Sources to corroborate the impact

All sources listed below are available in hard or electronic copy on request from Goldsmiths Research Office.

  1. Charter of Human Rights and Principles for the Internet (launched at the 2010 IGF meeting in Vilnius) and the Ten Internet RIghts and Principles.
  2. Recent public events and speeches have included: `Mobilizing transnational publics in a digital age', at the Digital Publics International Conference at the Internationales Forschungszentrum Kulturwissenschaftten (IFK), Vienna, 12-13 May 2011; `People-Power and Media Futures in a Digital Age: Is Another Internet Possible?' at Media, Power, and Revolution: Making the 21st Century, Leverhulme Centre Conference, London, 4 April 2012.
  3. As co-Chair of the IRP Coalition, Franklin has been an invited panellist at the UK Internet Governance Forum; moderator at the upcoming Council of Europe Ministerial Meeting in Belgrade, Freedom of Expression and Democracy in the Digital Age; and consolidating the IRP Coalition work to date with a substantial leadership role and invitations to other workshops at the 2013 Bali Internet Governance Forum (three meetings with new and established partners: No. 99 Charting the charter: internet rights and principles online; No. 276 Rights issues for disadvantaged groups; No. 66 Towards the IRP Charter 2.0: Human Rights & Principles for the Internet in Practice).
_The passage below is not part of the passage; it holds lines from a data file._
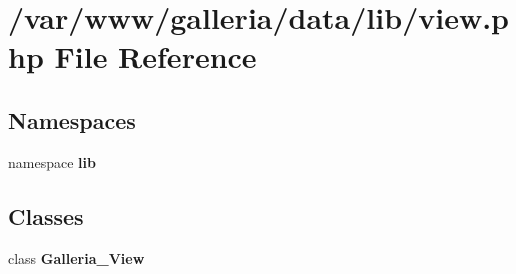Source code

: \section{/var/www/galleria/data/lib/view.php File Reference}
\label{view_8php}
\subsection*{Namespaces}
\begin{CompactItemize}
\item 
namespace {\bf lib}
\end{CompactItemize}
\subsection*{Classes}
\begin{CompactItemize}
\item 
class {\bf Galleria\_\-View}
\end{CompactItemize}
  4. Acknowledgement of the IRP Coalition and the Charter of Human Rights and Principles for the Internet in the Council of Europe's Compendium of Rights of Internet Users (Council of Ministers, October 2013 release).
  5. UN Human Rights Council Resolution L 13 (29/06/2012) A/HRC/20/L.13, The promotion, protection and enjoyment of human rights on the internet.
  6. Recommendations from the IRP Coalition Workshop at the UNESCO WSIS+ 10 Meeting in Paris, 28 February 2013, in final report.
  7. Commentaries from legal and technical communities addressing human rights and the internet include Vint Cerf in the New York Times Internet access is not a human right, 4 January 2012, and the Canada-based Centre for Law and Democracy Commentary on the Charter of Human Rights and Principles for the Internet, version 2, October 2011.
  8. As co-Chair of the IRP Coalition and co-organizer of events at the 2013 European Dialogue on Internet Governance in June 2013 (EuroDIG Workshop 4 and EuroDIG Workshop 5), Franklin was invited to moderate the final plenary session.
  9. In The Guardian, Human rights on the internet; and in The Conversation, Like it or not, we are all complicit in online snooping, 20 June 2013, in response to the PRISM affair and its aftermath.